[Start of Attachment]
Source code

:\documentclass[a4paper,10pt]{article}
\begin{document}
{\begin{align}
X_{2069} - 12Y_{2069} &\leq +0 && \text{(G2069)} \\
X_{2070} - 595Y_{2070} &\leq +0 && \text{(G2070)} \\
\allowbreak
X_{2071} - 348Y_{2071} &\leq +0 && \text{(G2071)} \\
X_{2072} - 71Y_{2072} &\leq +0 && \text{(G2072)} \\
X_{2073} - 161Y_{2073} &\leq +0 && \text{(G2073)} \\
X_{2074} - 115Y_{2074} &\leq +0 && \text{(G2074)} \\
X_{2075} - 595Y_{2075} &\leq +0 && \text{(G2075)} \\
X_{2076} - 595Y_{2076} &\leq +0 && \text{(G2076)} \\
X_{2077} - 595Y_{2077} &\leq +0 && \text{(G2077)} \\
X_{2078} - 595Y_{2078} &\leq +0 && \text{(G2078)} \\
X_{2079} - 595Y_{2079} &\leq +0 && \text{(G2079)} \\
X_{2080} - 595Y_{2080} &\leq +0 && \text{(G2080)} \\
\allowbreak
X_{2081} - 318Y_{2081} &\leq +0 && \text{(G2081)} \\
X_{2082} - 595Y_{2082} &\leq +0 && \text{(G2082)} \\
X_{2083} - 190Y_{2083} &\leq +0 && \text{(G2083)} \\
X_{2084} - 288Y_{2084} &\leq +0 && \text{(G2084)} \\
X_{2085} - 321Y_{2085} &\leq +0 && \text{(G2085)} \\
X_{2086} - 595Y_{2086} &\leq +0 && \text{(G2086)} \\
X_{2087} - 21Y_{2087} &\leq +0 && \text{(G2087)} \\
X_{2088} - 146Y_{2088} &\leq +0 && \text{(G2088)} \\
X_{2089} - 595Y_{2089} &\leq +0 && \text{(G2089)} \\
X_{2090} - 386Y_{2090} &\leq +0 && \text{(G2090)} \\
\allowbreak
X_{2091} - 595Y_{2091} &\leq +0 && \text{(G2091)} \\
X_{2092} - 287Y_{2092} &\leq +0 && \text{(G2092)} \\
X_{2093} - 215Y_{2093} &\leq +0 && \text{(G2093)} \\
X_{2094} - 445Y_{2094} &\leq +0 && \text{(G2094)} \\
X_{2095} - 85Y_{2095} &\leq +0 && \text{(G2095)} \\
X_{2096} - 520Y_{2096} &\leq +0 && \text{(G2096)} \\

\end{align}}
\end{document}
[End of Attachment]
Line by line, print the listing above exactly.

* **Solved problem**:
Source code

:\documentclass[a4paper,10pt]{article}
\begin{document}
{\begin{align}
X_{2069} - 12Y_{2069} &\leq +0 && \text{(G2069)} \\
X_{2070} - 595Y_{2070} &\leq +0 && \text{(G2070)} \\
\allowbreak
X_{2071} - 348Y_{2071} &\leq +0 && \text{(G2071)} \\
X_{2072} - 71Y_{2072} &\leq +0 && \text{(G2072)} \\
X_{2073} - 161Y_{2073} &\leq +0 && \text{(G2073)} \\
X_{2074} - 115Y_{2074} &\leq +0 && \text{(G2074)} \\
X_{2075} - 595Y_{2075} &\leq +0 && \text{(G2075)} \\
X_{2076} - 595Y_{2076} &\leq +0 && \text{(G2076)} \\
X_{2077} - 595Y_{2077} &\leq +0 && \text{(G2077)} \\
X_{2078} - 595Y_{2078} &\leq +0 && \text{(G2078)} \\
X_{2079} - 595Y_{2079} &\leq +0 && \text{(G2079)} \\
X_{2080} - 595Y_{2080} &\leq +0 && \text{(G2080)} \\
\allowbreak
X_{2081} - 318Y_{2081} &\leq +0 && \text{(G2081)} \\
X_{2082} - 595Y_{2082} &\leq +0 && \text{(G2082)} \\
X_{2083} - 190Y_{2083} &\leq +0 && \text{(G2083)} \\
X_{2084} - 288Y_{2084} &\leq +0 && \text{(G2084)} \\
X_{2085} - 321Y_{2085} &\leq +0 && \text{(G2085)} \\
X_{2086} - 595Y_{2086} &\leq +0 && \text{(G2086)} \\
X_{2087} - 21Y_{2087} &\leq +0 && \text{(G2087)} \\
X_{2088} - 146Y_{2088} &\leq +0 && \text{(G2088)} \\
X_{2089} - 595Y_{2089} &\leq +0 && \text{(G2089)} \\
X_{2090} - 386Y_{2090} &\leq +0 && \text{(G2090)} \\
\allowbreak
X_{2091} - 595Y_{2091} &\leq +0 && \text{(G2091)} \\
X_{2092} - 287Y_{2092} &\leq +0 && \text{(G2092)} \\
X_{2093} - 215Y_{2093} &\leq +0 && \text{(G2093)} \\
X_{2094} - 445Y_{2094} &\leq +0 && \text{(G2094)} \\
X_{2095} - 85Y_{2095} &\leq +0 && \text{(G2095)} \\
X_{2096} - 520Y_{2096} &\leq +0 && \text{(G2096)} \\

\end{align}}
\end{document}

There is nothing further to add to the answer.